A total of 177 patients, with a mean follow-up period of 22.17 ± 5.09 months and a mean age of 26.4 ± 5.6 years, were included in the study. Following ACL injury, significant alterations in patellar tilt angle (PTA), tuberositas tibae-trochlear groove distance (TT-TG), Insall-Salvati ratio (ISR), and static anterior tibial translation (SATT) were observed compared to the control group. Postoperatively, deviations in PTA and SATT remained significant when compared to healthy controls. Of the 177 patients, 68 (38.42%) developed early-onset PFOA. Factors associated with the early onset of PFOA included age at the time of surgery, the interval between injury and surgery, PTA, bisect offset (BO), sulcus angle (SA), thigh circumference, SATT, and partial meniscectomy.

CONCLUSION

Significant differences in PTA, TT-TG, ISR, and SATT were identified between patients who underwent ACLR and healthy controls.
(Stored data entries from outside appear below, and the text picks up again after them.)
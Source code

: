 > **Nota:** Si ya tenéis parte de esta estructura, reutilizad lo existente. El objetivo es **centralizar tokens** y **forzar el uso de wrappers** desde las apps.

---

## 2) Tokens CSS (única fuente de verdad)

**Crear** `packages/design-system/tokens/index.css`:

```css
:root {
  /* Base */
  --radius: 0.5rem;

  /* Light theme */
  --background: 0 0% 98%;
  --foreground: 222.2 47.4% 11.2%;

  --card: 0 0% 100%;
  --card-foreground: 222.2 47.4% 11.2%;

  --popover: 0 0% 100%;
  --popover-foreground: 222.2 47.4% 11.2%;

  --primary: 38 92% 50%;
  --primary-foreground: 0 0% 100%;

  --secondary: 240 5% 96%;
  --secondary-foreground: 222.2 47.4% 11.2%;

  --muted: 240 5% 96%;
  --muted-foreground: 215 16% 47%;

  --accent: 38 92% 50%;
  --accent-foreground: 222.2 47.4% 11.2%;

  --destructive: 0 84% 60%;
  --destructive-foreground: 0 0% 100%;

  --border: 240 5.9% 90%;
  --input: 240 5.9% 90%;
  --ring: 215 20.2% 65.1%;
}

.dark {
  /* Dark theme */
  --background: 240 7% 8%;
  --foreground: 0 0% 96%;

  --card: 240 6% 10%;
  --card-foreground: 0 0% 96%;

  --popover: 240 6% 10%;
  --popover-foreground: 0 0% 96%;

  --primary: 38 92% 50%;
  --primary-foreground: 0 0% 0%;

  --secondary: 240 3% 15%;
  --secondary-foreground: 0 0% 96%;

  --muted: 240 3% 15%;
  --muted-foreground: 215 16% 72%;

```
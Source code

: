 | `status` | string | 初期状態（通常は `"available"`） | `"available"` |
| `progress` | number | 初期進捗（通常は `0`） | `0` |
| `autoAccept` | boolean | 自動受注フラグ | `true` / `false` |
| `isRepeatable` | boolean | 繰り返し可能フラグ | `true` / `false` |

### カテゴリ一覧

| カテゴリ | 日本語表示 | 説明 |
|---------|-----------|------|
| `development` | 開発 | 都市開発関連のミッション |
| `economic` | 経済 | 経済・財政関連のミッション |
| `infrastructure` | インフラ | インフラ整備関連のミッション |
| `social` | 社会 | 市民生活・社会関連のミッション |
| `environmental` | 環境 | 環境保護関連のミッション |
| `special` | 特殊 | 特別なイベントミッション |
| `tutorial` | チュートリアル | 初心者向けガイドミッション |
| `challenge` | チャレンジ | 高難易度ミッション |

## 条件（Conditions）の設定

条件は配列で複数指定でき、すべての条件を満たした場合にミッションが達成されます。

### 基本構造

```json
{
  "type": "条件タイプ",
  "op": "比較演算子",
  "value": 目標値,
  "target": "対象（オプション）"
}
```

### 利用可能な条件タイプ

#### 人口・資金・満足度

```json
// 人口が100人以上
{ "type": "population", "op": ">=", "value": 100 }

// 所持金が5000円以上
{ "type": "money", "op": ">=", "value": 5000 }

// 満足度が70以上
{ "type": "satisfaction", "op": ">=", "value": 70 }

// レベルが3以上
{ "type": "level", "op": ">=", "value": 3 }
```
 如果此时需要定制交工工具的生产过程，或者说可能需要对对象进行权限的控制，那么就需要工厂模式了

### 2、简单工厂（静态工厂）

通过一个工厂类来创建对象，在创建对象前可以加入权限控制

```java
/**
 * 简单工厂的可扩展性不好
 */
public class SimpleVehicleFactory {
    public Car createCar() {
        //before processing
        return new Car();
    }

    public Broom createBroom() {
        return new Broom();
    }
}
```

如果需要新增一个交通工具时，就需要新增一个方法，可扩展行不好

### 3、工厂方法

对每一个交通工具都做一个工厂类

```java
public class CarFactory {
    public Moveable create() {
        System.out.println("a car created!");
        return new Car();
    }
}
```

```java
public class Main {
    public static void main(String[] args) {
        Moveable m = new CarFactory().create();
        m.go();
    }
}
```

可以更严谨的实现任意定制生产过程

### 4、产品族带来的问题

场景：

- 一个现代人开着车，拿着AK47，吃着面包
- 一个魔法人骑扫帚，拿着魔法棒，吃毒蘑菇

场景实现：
Postoperatively, there was no correction in PTA or SATT, which remained significantly altered. Factors such as age at the time of surgery, PTA, BO, SA, ISR, SATT, thigh circumference, partial meniscectomy, and the time interval between injury and surgery were associated with the early onset of PFOA within two years post-ACLR. These findings may aid in the prevention of PFOA by identifying individuals at higher risk for early development.

摘要

目的

本研究旨在使用自体腘绳肌腱重建前交叉韧带(ACLR)后两年内,确定导致髌股关节炎(PFOA)早期发病的风险因素。

方法

本研究纳入了过去两年内接受 ACLR 的年龄在 18 至 40 岁的参与者,以及健康志愿者对照组。在术前、术后两年和对照组获得磁共振成像(MRI)数据。使用 t 检验评估术前和术后 ACLR 患者与健康对照组之间髌股排列(PA)和滑车形态(TM)的差异。记录 PFOA 的发生率,并评估有和无 PFOA 的患者中 PA、TM 和临床参数之间的关联。进行逻辑回归分析以确定 PFOA 发生的潜在危险因素。

结果

共纳入 177 例患者,平均随访时间为 22.17±5.09 个月,平均年龄为 26.4±5.6 岁。ACL 损伤后,与对照组相比,患者的髌骨倾斜角(PTA)、胫骨结节-滑车沟距离(TT-TG)、Insall-Salvati 比值(ISR)和静态胫骨前向平移(SATT)均发生显著变化。与健康对照组相比,术后 PTA 和 SATT 的偏差仍然显著。在 177 例患者中,68 例(38.42%)发生了早发性 PFOA。与早发性 PFOA 相关的因素包括手术时的年龄、损伤与手术之间的时间间隔、PTA、二分偏移量(BO)、隐窝角(SA)、大腿周径、SATT 和部分半月板切除术。

结论

与接受 ACLR 的患者相比,健康对照组的 PTA、TT-TG、ISR 和 SATT 存在显著差异。术后 PTA 或 SATT 未得到纠正,仍明显改变。手术时的年龄、PTA、BO、SA、ISR、SATT、大腿周径、部分半月板切除术以及损伤与手术之间的时间间隔等因素与 ACLR 后两年内 PFOA 的早期发病相关。这些发现可能通过识别更易发生早期发展的个体来帮助预防 PFOA。